Les diabètes insipides néphrogéniques sont définis physiopathologiquement par l'impossibilité de concentrer maximalement les urines, et cliniquement par une polyurie. Ils peuvent être héréditaires ou secondaires à l'hypercalcémie, l'hypokaliémie ou l'administration de lithium. La résistance du tubule collecteur à la vasopressine (ou hormone antidiurétique) peut aussi être observée dans l'insuffisance rénale chronique et les néphropathies interstitielles. Les diabètes insipides néphrogéniques héréditaires peuvent être purs, c'est-à-dire exclusivement aquarétiques, ou complexes quand la diurèse pathologique observée s'accompagne d'une natriurèse et d'autres perturbations de l'excrétion électrolytique (potassium, calcium). Les diabètes insipides néphrogéniques héréditaires purs (aquarétiques) sont secondaires, soit à la perte de fonction du récepteur V2 antidiurétique de la vasopressine (AVPR2), soit à la perte de fonction du canal à l'eau dépendant de la vasopressine, l'aquaporine 2 (AQP2). Les mutations du gène AVPR2 (Xq28) sont responsables du diabète insipide néphrogénique lié à l'X. Les mutations du gène AQP2 (12p13) sont responsables du diabète insipide néphrogénique à transmission autosomique dominante ou récessive. Les diabètes insipides néphrogéniques héréditaires complexes (aquarétiques et natriurétiques) sont observés dans les syndromes de Bartter anténataux avec hyperprostaglandinurie et dans la cystinose. Le diagnostic génétique périnatal et le traitement précoce des enfants atteints de diabète insipide néphrogénique héréditaire permettent de prévenir et de traiter les épisodes sévères de déshydratation.

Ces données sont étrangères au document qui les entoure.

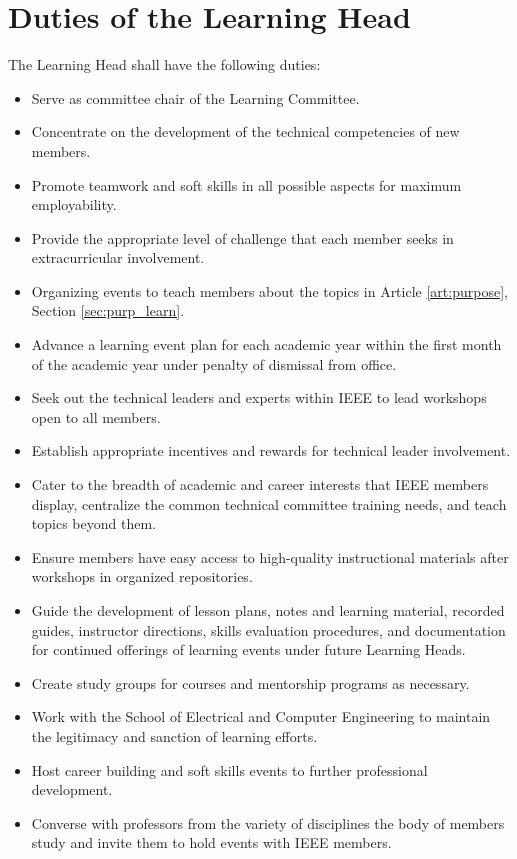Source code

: \documentclass[12pt]{constitution}
\begin{document}
\section{Duties of the Learning Head}
\label{sec:officer_learn}
The Learning Head shall have the following duties:
\begin{itemize}
    \item Serve as committee chair of the Learning Committee.
    \item Concentrate on the development of the technical competencies of new members.
    \item Promote teamwork and soft skills in all possible aspects for maximum employability.
    \item Provide the appropriate level of challenge that each member seeks in extracurricular involvement.
    \item Organizing events to teach members about the topics in Article \ref{art:purpose}, Section \ref{sec:purp_learn}.
    \item Advance a learning event plan for each academic year within the first month of the academic year under penalty of dismissal from office.
    \item Seek out the technical leaders and experts within IEEE to lead workshops open to all members.
    \item Establish appropriate incentives and rewards for technical leader involvement.
    \item Cater to the breadth of academic and career interests that IEEE members display, centralize the common technical committee training needs, and teach topics beyond them.
    \item Ensure members have easy access to high-quality instructional materials after workshops in organized repositories.
    \item Guide the development of lesson plans, notes and learning material, recorded guides, instructor directions, skills evaluation procedures, and documentation for continued offerings of learning events under future Learning Heads.
    \item Create study groups for courses and mentorship programs as necessary.
    \item Work with the School of Electrical and Computer Engineering to maintain the legitimacy and sanction of learning efforts.
    \item Host career building and soft skills events to further professional development.
    \item Converse with professors from the variety of disciplines the body of members study and invite them to hold events with IEEE members.
\end{itemize}
\end{document}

Nephrogenic diabetes insipidus which can be inherited or acquired, is characterized by an inability to concentrate urine despite normal or elevated plasma concentrations of the antidiuretic hormone, arginine–vasopressine (AVP). Polyuria, with hyposthenuria and polydipsia are the cardinal clinical manifestations of the disease. Hypercalcemia, hypokaliemia, lithium administration and chronic renal failure are the principal causes of acquired nephrogenic diabetes insipidus. About 90 percent of patients with congenital nephrogenic diabetes insipidus are males with X-linked recessive nephrogenic diabetes insipidus who have mutations in the arginine–vasopressin receptor 2 (AVPR2) gene that codes for the vasopressin V2 receptor. The gene is located in chromosome region Xq28. In about 10 percent of the families studied, congenital nephrogenic diabetes insipidus has an autosomal recessive or autosomal dominant mode of inheritance. In these cases, mutations have been identified in the aquaporin-2 gene (AQP2), which is located in chromosome region 12q13 and codes for the vasopressin-sensitive water channel. Other inherited disorders with mild, moderate or severe inability to concentrate urine include Bartter's syndrome and Cystinosis. Identification of the molecular defect underlying congenital nephrogenic diabetes insipidus is of immediate clinical significance because early diagnosis and treatment of affected infants can avert the physical and mental retardation associated with episodes of dehydration.